- _WHAT IS NEEDED_
Scan the data below for lines containing the string "cells" and give only how many there are.

[Dataset items]
+++
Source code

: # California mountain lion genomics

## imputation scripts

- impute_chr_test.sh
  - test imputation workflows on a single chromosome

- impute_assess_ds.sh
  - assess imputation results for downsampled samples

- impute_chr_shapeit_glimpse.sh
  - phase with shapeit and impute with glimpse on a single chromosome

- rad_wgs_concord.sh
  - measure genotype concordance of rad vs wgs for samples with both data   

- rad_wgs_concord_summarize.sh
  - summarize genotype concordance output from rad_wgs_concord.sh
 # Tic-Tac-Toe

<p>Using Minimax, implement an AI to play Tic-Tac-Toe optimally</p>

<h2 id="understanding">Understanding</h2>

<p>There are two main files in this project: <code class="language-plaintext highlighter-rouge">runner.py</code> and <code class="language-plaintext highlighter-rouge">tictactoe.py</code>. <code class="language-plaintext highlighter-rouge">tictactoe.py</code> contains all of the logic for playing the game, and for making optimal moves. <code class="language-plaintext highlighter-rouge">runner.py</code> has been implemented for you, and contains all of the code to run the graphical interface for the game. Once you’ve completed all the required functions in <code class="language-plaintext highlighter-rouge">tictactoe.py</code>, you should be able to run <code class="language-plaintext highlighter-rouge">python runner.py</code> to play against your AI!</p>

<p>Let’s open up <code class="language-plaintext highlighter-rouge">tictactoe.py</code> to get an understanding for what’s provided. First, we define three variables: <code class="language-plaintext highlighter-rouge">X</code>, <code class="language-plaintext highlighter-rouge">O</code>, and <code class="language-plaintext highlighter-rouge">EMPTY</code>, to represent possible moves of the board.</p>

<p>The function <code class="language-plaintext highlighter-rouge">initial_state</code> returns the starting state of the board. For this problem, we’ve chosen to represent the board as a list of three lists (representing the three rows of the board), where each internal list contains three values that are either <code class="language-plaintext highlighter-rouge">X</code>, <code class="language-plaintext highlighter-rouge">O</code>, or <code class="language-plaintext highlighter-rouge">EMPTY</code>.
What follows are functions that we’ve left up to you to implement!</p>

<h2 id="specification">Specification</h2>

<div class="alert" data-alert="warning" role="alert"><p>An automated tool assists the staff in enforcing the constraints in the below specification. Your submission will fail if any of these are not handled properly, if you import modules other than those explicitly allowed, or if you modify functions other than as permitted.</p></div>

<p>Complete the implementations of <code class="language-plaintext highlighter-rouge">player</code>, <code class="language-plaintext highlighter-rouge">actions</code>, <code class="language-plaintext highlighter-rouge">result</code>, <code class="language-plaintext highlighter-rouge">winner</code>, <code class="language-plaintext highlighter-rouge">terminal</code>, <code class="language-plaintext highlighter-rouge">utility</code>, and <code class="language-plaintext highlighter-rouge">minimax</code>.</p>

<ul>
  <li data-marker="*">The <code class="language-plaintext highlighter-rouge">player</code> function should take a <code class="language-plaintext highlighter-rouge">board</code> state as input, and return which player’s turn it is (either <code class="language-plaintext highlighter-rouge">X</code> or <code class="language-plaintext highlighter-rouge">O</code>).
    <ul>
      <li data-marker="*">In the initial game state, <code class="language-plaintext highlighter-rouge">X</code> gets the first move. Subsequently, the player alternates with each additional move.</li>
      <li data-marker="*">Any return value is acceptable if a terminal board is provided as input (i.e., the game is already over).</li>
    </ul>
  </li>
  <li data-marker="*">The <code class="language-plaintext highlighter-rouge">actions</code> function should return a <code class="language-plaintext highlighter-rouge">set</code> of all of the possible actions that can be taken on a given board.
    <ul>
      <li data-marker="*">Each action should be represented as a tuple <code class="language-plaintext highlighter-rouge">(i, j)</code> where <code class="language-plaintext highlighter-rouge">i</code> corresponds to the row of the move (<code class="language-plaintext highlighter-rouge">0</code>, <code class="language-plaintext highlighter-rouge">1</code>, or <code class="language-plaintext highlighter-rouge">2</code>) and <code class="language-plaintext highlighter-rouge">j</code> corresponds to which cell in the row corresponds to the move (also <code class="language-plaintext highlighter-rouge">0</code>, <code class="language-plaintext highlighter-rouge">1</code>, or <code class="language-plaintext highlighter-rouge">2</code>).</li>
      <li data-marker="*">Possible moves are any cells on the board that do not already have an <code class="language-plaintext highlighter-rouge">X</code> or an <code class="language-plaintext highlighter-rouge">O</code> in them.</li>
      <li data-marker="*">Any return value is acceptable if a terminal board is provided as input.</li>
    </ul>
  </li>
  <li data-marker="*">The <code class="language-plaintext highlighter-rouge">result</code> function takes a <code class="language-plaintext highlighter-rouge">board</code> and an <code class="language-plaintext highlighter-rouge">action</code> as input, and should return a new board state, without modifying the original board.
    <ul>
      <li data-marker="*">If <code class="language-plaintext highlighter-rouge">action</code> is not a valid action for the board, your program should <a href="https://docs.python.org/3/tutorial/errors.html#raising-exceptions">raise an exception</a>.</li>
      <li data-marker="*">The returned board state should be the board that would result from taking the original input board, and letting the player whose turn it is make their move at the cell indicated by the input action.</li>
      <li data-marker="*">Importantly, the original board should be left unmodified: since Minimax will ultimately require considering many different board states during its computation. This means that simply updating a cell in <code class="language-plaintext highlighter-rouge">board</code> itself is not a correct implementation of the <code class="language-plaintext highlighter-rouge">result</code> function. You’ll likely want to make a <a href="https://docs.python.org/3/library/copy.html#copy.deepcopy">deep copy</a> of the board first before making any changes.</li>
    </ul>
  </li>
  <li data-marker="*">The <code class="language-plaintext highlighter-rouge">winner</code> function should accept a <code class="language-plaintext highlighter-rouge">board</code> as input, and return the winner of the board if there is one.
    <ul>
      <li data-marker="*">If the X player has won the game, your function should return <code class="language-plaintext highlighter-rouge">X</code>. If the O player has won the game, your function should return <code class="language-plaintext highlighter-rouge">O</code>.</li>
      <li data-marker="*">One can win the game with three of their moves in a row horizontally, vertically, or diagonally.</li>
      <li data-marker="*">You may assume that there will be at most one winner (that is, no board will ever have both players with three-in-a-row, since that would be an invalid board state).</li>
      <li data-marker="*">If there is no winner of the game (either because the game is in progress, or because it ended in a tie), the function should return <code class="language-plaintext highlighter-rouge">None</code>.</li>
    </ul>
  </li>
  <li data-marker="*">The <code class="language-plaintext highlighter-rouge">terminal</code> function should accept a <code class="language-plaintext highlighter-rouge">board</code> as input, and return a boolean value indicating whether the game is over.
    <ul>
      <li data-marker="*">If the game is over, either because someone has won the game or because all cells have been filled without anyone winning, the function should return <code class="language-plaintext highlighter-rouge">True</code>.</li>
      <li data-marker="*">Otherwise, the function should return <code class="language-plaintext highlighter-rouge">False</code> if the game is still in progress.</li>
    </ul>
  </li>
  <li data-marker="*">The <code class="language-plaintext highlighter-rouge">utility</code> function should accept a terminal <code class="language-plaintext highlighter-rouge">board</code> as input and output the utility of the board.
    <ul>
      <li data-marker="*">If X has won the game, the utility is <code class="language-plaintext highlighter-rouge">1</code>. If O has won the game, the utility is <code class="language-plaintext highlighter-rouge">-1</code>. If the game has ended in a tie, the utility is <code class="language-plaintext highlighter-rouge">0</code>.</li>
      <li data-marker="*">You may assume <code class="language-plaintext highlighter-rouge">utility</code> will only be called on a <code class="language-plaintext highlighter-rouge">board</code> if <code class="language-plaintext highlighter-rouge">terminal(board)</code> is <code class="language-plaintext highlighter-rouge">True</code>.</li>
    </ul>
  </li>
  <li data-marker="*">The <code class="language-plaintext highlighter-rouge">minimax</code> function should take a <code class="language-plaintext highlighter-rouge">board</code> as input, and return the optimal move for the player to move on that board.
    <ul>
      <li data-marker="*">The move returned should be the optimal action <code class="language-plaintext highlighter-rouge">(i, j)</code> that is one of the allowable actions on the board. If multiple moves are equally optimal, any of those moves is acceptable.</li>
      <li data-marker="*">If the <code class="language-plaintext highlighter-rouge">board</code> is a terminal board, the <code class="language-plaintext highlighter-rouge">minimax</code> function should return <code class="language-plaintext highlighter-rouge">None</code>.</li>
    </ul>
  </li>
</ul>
+++
- _RESPONSE TO THIS TASK_
2